▶ Work instructions
From the entries below, pull out each line where "comprehensive" appears.

Saved entries:
========================
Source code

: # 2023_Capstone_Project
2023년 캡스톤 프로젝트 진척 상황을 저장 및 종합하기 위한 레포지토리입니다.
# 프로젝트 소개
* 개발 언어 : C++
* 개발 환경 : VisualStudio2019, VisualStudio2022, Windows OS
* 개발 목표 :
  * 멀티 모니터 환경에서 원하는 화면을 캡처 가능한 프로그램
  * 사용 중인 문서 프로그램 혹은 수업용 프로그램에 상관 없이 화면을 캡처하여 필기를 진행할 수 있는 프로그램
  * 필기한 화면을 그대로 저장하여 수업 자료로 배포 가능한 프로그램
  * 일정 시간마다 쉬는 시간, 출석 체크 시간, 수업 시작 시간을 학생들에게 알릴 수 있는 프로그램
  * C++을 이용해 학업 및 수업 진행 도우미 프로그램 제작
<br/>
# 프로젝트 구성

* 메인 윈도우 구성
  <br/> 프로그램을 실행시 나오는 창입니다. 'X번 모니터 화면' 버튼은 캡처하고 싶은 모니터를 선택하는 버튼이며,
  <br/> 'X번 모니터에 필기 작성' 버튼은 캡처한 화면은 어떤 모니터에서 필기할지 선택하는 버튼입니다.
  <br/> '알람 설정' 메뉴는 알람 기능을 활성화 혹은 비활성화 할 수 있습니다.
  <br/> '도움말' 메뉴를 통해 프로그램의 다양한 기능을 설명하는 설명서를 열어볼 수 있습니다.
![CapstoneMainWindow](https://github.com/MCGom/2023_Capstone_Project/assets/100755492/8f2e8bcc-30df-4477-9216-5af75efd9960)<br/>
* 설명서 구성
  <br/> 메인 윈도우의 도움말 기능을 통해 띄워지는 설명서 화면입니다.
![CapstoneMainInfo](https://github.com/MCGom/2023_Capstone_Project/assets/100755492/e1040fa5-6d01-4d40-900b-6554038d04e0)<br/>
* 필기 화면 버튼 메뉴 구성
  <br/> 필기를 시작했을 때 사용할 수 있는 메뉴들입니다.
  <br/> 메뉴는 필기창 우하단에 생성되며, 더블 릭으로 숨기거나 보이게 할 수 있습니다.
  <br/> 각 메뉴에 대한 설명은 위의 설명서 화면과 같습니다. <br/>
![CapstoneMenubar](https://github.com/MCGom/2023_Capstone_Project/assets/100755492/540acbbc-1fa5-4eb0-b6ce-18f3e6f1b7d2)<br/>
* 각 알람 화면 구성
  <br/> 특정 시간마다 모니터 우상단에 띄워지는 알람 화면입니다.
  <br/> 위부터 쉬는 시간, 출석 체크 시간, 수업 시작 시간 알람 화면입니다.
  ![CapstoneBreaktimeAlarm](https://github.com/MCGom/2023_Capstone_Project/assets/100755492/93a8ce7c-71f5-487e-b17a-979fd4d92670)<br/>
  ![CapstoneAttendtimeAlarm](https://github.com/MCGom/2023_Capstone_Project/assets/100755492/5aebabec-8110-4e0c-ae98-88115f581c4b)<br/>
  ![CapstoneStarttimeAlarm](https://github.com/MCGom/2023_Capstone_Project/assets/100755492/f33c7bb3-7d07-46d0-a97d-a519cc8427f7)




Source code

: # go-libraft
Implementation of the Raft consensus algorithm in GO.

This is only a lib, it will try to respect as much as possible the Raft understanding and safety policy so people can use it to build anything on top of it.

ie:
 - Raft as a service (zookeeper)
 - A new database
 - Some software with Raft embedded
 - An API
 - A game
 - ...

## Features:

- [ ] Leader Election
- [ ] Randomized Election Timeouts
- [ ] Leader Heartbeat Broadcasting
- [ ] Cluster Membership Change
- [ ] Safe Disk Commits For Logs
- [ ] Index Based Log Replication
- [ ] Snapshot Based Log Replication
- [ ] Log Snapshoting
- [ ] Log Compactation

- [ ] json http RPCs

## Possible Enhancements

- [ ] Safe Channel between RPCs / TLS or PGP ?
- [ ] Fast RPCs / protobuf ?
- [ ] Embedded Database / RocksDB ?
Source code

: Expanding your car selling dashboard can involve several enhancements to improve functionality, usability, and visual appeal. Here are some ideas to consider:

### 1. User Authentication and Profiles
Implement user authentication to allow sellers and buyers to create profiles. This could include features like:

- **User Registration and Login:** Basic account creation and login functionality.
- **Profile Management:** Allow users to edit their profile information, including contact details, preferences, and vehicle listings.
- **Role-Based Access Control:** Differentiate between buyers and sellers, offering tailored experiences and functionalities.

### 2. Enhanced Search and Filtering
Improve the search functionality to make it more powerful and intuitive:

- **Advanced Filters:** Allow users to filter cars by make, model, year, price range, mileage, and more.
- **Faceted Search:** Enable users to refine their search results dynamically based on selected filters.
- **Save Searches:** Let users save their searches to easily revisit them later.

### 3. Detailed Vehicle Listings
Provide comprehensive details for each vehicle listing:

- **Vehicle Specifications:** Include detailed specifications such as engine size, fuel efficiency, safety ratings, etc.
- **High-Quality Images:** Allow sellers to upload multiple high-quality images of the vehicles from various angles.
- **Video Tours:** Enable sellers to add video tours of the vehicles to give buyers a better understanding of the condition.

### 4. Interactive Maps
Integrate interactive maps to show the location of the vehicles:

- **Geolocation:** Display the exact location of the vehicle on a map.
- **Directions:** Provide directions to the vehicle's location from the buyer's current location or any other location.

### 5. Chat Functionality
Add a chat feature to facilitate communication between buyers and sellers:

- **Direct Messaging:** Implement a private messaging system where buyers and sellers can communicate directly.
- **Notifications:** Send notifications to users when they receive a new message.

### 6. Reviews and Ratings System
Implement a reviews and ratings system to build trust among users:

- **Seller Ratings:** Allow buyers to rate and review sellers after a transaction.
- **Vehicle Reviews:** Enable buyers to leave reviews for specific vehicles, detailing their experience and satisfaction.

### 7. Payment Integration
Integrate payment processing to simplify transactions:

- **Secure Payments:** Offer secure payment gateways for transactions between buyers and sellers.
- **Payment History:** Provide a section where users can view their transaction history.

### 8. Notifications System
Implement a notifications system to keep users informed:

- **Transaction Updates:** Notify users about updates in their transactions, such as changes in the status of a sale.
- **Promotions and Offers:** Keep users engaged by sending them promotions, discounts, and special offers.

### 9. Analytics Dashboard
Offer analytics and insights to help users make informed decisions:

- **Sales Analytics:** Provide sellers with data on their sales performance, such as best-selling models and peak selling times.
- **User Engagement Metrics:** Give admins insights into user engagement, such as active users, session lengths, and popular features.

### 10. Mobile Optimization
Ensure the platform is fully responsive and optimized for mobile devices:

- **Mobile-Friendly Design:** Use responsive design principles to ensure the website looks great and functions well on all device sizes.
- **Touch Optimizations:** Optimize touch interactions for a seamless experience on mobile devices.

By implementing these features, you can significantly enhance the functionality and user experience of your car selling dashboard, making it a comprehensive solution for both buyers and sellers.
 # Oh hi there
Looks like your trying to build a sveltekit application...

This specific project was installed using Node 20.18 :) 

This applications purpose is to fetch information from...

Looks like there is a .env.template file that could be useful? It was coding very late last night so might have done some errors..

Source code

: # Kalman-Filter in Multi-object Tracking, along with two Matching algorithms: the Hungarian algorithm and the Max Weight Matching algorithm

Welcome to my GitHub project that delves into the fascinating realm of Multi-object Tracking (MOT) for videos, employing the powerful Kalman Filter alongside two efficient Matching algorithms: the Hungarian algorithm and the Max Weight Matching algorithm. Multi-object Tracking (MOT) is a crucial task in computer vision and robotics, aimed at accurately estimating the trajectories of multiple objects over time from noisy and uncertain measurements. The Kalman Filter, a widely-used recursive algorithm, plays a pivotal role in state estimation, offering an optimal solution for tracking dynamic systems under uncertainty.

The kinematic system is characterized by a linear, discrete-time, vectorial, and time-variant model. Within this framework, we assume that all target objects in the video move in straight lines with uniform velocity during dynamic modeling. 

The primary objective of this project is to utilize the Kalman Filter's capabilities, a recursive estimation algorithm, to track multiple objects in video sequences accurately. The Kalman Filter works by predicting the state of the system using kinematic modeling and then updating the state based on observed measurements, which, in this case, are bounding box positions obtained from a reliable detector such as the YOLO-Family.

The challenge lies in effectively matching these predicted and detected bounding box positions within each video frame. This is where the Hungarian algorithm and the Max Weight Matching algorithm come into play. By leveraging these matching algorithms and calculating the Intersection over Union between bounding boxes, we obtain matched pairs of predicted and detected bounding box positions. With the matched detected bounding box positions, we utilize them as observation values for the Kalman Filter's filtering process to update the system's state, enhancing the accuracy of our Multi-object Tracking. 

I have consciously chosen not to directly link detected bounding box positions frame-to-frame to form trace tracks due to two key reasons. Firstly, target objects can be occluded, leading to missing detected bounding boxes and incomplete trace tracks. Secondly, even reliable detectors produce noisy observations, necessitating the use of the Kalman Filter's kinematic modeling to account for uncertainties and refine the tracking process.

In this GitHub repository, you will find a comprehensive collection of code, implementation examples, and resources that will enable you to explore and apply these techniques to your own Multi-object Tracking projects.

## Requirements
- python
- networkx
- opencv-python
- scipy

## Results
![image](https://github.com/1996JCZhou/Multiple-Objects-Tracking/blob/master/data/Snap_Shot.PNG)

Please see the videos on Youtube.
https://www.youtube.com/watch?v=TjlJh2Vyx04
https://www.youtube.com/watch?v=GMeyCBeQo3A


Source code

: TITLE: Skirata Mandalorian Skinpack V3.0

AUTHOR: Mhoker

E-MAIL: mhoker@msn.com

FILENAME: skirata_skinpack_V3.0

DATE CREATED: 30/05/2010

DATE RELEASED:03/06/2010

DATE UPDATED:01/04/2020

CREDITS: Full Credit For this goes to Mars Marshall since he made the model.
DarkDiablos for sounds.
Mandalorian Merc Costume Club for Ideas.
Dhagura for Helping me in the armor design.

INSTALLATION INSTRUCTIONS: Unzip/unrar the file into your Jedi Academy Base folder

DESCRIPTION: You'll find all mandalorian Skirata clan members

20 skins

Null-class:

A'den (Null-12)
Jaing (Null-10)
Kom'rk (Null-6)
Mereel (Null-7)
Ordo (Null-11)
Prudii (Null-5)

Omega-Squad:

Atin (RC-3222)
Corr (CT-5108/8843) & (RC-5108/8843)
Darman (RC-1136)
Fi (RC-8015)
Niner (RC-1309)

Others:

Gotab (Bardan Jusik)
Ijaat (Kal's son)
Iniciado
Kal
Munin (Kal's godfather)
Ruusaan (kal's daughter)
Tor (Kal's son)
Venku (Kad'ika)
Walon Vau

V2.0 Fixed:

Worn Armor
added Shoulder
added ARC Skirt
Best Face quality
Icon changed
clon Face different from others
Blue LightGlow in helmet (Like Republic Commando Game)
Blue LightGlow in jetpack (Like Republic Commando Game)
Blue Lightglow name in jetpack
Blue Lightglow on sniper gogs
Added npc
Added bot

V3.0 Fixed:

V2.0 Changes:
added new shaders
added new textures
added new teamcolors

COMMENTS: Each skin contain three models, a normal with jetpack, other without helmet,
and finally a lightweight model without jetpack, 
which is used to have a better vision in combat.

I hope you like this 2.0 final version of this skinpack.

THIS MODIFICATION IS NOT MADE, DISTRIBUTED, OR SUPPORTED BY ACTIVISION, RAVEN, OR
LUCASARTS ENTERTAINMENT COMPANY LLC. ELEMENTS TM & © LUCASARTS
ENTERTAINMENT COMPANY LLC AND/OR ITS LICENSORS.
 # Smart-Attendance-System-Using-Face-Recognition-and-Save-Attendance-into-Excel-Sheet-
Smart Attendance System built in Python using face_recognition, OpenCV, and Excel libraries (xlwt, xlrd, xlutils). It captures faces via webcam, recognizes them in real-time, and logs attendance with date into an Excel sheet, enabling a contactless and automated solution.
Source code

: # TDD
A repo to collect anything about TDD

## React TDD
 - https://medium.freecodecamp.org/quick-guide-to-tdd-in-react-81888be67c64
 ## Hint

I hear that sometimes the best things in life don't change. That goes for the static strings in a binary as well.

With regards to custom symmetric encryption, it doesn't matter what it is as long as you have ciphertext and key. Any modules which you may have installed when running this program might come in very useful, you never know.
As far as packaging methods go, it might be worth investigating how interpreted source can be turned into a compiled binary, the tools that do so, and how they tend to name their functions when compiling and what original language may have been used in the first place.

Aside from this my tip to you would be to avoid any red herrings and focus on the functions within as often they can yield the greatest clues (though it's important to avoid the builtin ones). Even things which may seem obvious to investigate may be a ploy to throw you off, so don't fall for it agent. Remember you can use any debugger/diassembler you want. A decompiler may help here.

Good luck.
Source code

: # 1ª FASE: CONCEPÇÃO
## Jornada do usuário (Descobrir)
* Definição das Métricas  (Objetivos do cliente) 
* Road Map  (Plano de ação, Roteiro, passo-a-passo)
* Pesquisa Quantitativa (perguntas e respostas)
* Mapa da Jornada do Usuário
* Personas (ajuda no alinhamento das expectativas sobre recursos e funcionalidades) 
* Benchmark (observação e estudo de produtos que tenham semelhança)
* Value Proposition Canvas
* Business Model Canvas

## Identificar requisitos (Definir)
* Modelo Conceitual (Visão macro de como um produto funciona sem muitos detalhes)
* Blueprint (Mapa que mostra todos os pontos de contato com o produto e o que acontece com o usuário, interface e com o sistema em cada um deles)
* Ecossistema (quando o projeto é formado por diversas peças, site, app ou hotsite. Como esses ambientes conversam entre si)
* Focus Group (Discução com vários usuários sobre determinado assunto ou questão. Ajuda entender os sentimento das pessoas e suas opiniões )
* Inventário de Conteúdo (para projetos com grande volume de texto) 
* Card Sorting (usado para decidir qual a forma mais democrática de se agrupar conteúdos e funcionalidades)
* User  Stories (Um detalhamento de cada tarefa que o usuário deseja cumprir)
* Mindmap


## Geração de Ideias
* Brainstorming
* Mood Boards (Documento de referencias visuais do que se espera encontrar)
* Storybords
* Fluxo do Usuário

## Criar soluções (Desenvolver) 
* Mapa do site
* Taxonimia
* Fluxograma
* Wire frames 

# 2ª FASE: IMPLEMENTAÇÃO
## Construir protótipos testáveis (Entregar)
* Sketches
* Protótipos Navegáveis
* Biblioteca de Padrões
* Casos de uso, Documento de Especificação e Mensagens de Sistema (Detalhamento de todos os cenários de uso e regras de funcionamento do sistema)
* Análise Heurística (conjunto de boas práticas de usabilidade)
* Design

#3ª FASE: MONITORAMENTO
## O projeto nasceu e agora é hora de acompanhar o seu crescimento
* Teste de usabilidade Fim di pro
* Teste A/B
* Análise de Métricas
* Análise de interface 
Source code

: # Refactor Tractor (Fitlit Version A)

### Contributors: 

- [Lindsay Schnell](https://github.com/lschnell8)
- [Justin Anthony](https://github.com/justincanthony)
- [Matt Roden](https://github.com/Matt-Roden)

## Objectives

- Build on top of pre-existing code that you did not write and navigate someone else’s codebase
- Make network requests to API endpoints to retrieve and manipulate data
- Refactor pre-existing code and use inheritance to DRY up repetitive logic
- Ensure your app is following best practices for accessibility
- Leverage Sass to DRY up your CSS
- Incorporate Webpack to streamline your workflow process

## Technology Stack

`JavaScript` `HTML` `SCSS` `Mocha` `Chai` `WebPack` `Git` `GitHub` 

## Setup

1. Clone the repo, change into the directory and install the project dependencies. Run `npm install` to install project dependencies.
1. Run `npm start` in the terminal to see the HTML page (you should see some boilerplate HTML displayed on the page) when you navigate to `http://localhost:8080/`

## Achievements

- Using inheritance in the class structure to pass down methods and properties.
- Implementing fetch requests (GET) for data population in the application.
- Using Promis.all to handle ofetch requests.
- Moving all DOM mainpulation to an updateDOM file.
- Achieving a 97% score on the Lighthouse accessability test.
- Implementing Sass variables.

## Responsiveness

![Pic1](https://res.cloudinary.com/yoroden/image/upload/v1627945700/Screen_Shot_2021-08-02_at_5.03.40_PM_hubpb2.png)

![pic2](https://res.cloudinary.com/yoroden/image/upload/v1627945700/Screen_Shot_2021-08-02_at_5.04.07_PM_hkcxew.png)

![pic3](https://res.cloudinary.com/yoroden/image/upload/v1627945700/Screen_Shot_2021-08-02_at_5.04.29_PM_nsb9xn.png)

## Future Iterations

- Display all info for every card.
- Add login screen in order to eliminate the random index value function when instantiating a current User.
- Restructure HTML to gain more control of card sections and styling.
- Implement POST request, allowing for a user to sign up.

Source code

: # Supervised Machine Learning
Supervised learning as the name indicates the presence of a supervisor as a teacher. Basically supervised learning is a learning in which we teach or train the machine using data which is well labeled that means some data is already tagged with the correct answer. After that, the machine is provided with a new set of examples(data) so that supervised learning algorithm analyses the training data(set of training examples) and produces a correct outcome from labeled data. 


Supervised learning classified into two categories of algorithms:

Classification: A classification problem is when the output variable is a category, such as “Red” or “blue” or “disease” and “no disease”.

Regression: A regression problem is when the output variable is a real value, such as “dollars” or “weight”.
========================
▶ Solution to this task
Provide comprehensive details for each vehicle listing:
By implementing these features, you can significantly enhance the functionality and user experience of your car selling dashboard, making it a comprehensive solution for both buyers and sellers.
In this GitHub repository, you will find a comprehensive collection of code, implementation examples, and resources that will enable you to explore and apply these techniques to your own Multi-object Tracking projects.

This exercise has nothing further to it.